Internet of Things (IoT) and machine learning are two important techniques in most industrial, business, agricultural, and medical applications. On the one hand, IoT systems keep producing massive sensory data as the input of various services. On the other hand, machine learning has obtained great success in vision, graphics, natural language processing, gaming, and controlling. This workshop calls for works demonstrating the most recent progress and contributions to learning in IoT. In particular, this workshop will focus on the follows (1) In-network federated learning, which does not need a center for sensory data sharing, but trains the machine learning model in a distributed fashion within the IoT; (2) Swarm learning that unites edge computing, blockchain-based peer-to-peer networking, without the need for a central coordinator. (3) Multi-agent reinforcement learning schemes for control of charging and moving, or decision making of communication, resource allocation, task scheduling, etc.

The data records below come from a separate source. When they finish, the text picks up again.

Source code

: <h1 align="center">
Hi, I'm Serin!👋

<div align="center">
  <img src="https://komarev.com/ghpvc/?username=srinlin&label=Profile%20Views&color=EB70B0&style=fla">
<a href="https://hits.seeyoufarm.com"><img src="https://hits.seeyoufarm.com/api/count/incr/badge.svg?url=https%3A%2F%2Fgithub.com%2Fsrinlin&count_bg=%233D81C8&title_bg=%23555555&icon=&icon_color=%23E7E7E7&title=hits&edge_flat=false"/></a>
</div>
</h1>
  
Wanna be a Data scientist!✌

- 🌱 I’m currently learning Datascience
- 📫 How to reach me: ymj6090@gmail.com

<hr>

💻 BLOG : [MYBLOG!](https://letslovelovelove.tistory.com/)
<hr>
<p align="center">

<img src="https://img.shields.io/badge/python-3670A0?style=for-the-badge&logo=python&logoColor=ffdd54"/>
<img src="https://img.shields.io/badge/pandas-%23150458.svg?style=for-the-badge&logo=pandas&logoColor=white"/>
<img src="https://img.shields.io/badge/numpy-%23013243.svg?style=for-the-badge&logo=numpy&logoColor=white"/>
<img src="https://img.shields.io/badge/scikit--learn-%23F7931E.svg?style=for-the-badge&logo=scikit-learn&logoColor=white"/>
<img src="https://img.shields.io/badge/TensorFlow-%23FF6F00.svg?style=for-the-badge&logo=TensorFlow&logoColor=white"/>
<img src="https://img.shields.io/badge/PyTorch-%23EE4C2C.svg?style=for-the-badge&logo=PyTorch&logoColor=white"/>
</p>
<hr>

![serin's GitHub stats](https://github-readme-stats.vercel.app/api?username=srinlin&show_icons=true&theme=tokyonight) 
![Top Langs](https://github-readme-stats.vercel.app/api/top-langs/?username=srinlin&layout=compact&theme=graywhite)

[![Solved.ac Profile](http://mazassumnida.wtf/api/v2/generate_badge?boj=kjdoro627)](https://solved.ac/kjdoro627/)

This workshop especially encourages applications of learning techniques that make battery charging, event detection, localization in IoTs practical.
Chair: Tao Yu
| China Academy of Management Science, China
Tao Yu is a professor at China Academy of Management Science. His main research interests are passive positioning. More than 200 related academic papers have been published. An academic monograph "passive detection and positioning technology" funded by the state key publishing fund has been published by the national defense industry press. So far, three English monographs (coauthored) have been published. Some research results with great breakthrough significance are as follows: (1) Analytical analysis and potential application of double base path-differential positioning equation. Revealing the intrinsic correlation of passive localization equation. (2) Exploring the way to realize the phase difference position without phase fuzzy. (3) Coordinated location realizing by using external radiation sources and two aircraft in the case of unknown baseline. The classical geometrical relation is used to prove the innovative thinking.